WHAT TO PRODUCE
Using the material below, return exactly the lines between the one holding "동적 시스템도 여러 가지 기준에 따라 분류할 수 있습니다." and the one holding "여기서 fff는 함수로, 상태", inclusive, and no others.

PROVIDED DATA
┌──
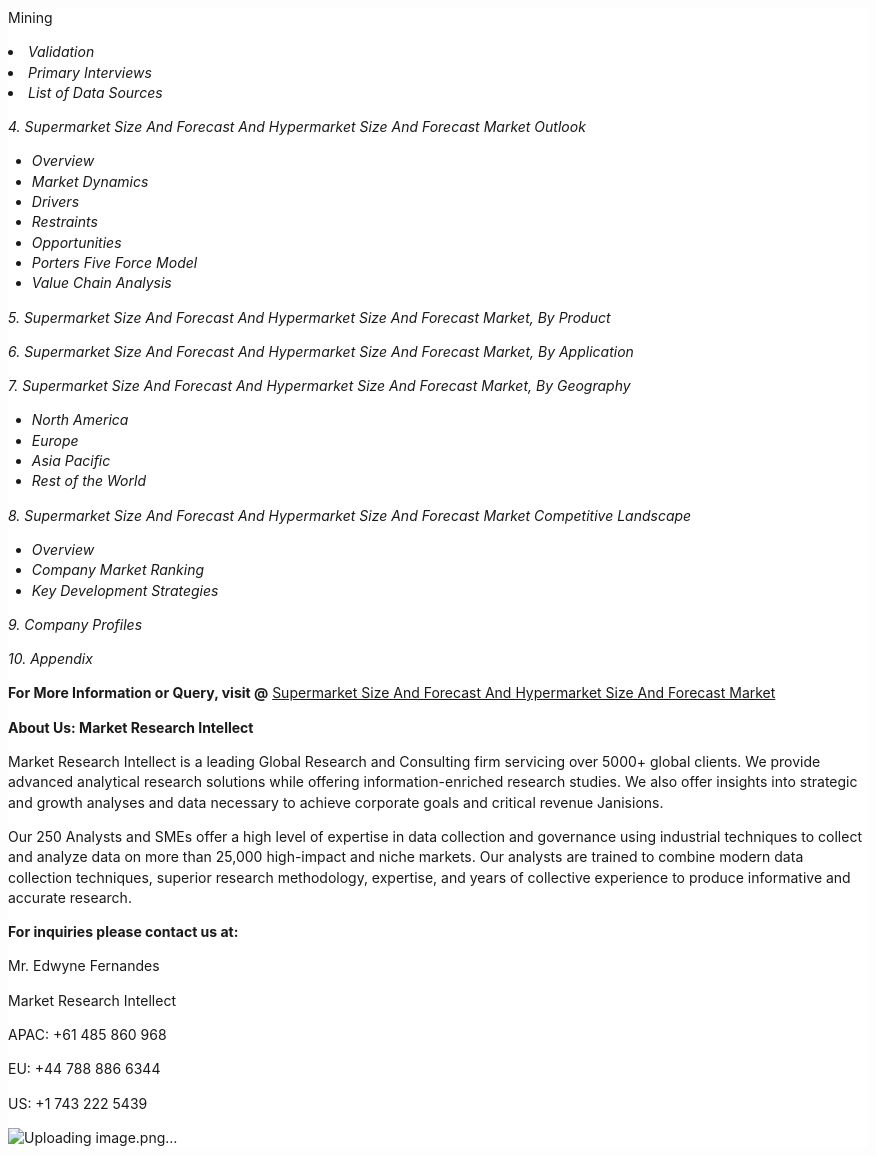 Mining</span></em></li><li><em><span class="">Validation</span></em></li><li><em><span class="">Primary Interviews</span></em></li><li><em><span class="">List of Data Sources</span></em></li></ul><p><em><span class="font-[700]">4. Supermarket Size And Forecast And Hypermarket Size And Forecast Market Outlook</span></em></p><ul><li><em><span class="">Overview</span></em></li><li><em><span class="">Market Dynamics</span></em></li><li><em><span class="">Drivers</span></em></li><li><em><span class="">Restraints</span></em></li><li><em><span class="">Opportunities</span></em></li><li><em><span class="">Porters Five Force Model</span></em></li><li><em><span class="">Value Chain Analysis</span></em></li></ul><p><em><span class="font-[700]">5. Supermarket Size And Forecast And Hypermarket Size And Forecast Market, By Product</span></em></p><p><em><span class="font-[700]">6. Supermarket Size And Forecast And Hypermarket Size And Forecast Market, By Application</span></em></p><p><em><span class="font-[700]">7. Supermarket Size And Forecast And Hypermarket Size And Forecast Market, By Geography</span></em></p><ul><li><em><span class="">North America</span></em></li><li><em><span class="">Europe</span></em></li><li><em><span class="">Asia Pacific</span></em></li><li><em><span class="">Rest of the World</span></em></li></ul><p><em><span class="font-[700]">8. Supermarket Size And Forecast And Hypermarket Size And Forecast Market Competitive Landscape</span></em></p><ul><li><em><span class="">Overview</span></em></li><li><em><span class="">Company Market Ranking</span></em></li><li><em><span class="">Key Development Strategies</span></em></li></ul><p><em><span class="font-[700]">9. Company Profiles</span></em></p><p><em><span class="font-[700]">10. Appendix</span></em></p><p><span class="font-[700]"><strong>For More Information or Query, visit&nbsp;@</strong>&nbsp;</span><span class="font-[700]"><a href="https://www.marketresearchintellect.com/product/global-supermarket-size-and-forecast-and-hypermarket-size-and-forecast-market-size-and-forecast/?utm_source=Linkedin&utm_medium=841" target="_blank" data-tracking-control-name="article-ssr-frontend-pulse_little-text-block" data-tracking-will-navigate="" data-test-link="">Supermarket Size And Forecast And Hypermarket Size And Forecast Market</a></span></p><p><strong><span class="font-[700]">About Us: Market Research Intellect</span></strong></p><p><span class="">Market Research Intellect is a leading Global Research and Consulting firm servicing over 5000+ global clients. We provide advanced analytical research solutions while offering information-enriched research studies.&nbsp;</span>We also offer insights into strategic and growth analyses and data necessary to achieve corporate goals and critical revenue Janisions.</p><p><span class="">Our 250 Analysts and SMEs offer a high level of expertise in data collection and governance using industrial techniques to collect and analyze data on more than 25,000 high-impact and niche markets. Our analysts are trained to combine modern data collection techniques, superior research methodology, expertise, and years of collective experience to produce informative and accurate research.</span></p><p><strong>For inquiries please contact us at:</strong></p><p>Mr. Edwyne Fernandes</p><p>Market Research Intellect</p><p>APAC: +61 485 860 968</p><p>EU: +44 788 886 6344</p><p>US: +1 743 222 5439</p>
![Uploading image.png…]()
└──
┌──
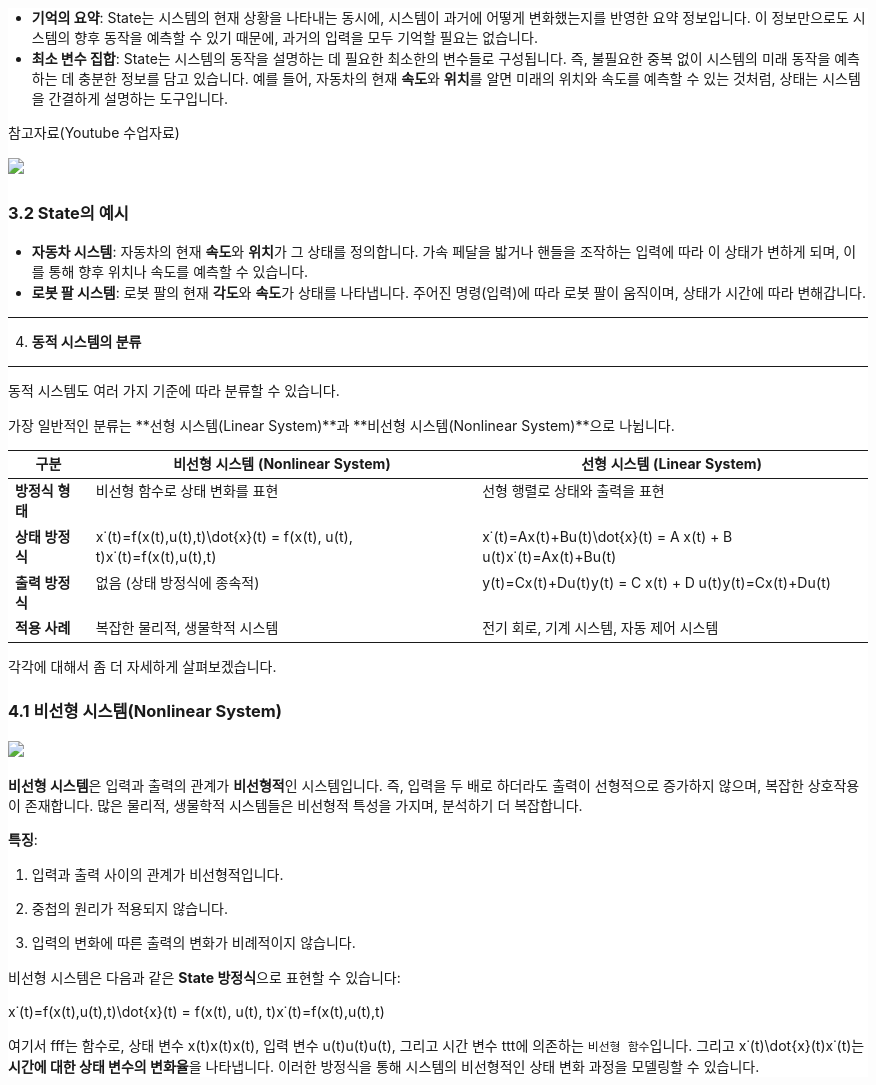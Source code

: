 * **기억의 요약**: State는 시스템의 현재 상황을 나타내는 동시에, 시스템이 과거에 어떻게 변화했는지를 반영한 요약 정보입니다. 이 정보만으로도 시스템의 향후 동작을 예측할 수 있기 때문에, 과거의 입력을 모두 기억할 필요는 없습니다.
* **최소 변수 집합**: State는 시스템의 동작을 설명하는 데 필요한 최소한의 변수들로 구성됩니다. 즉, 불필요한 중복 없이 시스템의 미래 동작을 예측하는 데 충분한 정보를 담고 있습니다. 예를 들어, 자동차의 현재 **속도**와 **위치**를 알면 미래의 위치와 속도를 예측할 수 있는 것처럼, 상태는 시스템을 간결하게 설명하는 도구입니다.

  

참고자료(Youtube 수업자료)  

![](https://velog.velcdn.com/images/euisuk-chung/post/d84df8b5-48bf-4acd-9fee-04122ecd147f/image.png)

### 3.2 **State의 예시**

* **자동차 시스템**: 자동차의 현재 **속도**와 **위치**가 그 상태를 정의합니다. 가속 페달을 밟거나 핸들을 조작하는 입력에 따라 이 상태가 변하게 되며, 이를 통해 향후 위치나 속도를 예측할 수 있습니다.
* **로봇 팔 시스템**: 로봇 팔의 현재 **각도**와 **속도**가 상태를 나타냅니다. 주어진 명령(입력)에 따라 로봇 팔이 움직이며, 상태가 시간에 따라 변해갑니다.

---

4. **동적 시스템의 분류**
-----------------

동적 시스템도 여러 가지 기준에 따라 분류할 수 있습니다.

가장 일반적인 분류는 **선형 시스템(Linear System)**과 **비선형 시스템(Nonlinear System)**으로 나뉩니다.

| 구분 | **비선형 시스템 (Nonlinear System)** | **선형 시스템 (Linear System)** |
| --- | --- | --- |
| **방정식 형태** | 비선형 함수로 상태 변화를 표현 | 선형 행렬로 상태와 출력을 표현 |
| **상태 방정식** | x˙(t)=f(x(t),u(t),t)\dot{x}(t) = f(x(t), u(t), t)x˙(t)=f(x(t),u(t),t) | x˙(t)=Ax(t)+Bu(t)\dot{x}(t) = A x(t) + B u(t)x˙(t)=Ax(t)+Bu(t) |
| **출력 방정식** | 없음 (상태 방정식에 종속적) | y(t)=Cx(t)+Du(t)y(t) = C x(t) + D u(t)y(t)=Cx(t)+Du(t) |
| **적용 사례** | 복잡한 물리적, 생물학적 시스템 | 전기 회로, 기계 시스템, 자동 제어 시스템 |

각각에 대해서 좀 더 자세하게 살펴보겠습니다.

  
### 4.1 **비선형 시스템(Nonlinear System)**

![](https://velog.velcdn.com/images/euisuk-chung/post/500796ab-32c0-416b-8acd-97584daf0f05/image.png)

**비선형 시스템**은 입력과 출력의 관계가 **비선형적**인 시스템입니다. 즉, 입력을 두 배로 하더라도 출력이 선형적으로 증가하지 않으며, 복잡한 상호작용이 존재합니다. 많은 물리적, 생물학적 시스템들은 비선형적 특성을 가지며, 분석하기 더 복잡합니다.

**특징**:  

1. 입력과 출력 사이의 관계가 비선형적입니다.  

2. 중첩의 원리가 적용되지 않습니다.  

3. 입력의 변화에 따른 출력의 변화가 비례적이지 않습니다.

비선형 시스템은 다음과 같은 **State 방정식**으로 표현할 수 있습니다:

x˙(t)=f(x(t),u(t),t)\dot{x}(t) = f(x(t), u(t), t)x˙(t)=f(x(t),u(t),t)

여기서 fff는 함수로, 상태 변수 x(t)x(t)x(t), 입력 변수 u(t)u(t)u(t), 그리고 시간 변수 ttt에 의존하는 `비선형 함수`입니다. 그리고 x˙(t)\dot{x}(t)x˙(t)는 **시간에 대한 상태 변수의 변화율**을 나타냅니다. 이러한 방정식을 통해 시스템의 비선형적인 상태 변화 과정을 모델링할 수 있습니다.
└──
ANSWER TO THIS PROBLEM
동적 시스템도 여러 가지 기준에 따라 분류할 수 있습니다.

가장 일반적인 분류는 **선형 시스템(Linear System)**과 **비선형 시스템(Nonlinear System)**으로 나뉩니다.

| 구분 | **비선형 시스템 (Nonlinear System)** | **선형 시스템 (Linear System)** |
| --- | --- | --- |
| **방정식 형태** | 비선형 함수로 상태 변화를 표현 | 선형 행렬로 상태와 출력을 표현 |
| **상태 방정식** | x˙(t)=f(x(t),u(t),t)\dot{x}(t) = f(x(t), u(t), t)x˙(t)=f(x(t),u(t),t) | x˙(t)=Ax(t)+Bu(t)\dot{x}(t) = A x(t) + B u(t)x˙(t)=Ax(t)+Bu(t) |
| **출력 방정식** | 없음 (상태 방정식에 종속적) | y(t)=Cx(t)+Du(t)y(t) = C x(t) + D u(t)y(t)=Cx(t)+Du(t) |
| **적용 사례** | 복잡한 물리적, 생물학적 시스템 | 전기 회로, 기계 시스템, 자동 제어 시스템 |

각각에 대해서 좀 더 자세하게 살펴보겠습니다.

  
### 4.1 **비선형 시스템(Nonlinear System)**

![](https://velog.velcdn.com/images/euisuk-chung/post/500796ab-32c0-416b-8acd-97584daf0f05/image.png)

**비선형 시스템**은 입력과 출력의 관계가 **비선형적**인 시스템입니다. 즉, 입력을 두 배로 하더라도 출력이 선형적으로 증가하지 않으며, 복잡한 상호작용이 존재합니다. 많은 물리적, 생물학적 시스템들은 비선형적 특성을 가지며, 분석하기 더 복잡합니다.

**특징**:  

1. 입력과 출력 사이의 관계가 비선형적입니다.  

2. 중첩의 원리가 적용되지 않습니다.  

3. 입력의 변화에 따른 출력의 변화가 비례적이지 않습니다.

비선형 시스템은 다음과 같은 **State 방정식**으로 표현할 수 있습니다:

x˙(t)=f(x(t),u(t),t)\dot{x}(t) = f(x(t), u(t), t)x˙(t)=f(x(t),u(t),t)

여기서 fff는 함수로, 상태 변수 x(t)x(t)x(t), 입력 변수 u(t)u(t)u(t), 그리고 시간 변수 ttt에 의존하는 `비선형 함수`입니다. 그리고 x˙(t)\dot{x}(t)x˙(t)는 **시간에 대한 상태 변수의 변화율**을 나타냅니다. 이러한 방정식을 통해 시스템의 비선형적인 상태 변화 과정을 모델링할 수 있습니다.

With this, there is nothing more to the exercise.